• Exercise brief: From the listing below, copy each line where "ciblage" occurs.
*** Supplied material Section Begins ***
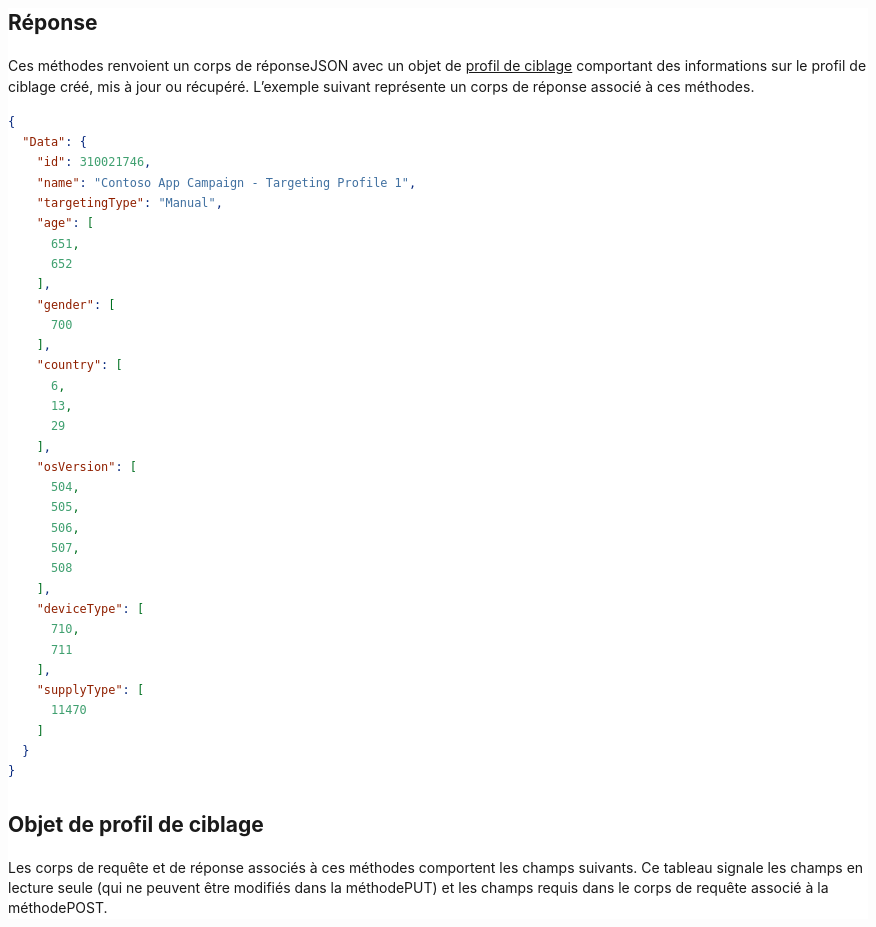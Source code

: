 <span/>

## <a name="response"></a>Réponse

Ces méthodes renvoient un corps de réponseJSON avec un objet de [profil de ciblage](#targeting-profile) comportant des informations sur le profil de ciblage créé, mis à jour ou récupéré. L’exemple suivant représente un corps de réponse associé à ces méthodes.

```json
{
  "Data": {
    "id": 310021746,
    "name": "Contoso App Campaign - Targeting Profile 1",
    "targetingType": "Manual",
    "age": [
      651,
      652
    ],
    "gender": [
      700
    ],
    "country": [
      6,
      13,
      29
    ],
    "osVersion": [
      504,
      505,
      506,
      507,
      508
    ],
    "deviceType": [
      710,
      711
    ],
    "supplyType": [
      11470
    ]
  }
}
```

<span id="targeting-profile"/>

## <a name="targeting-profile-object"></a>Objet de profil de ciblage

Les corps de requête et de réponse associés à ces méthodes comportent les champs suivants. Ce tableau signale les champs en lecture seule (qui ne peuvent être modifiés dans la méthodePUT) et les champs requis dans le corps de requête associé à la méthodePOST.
*** Supplied material Section Ends ***
• Task response:
Ces méthodes renvoient un corps de réponseJSON avec un objet de [profil de ciblage](#targeting-profile) comportant des informations sur le profil de ciblage créé, mis à jour ou récupéré. L’exemple suivant représente un corps de réponse associé à ces méthodes.
## <a name="targeting-profile-object"></a>Objet de profil de ciblage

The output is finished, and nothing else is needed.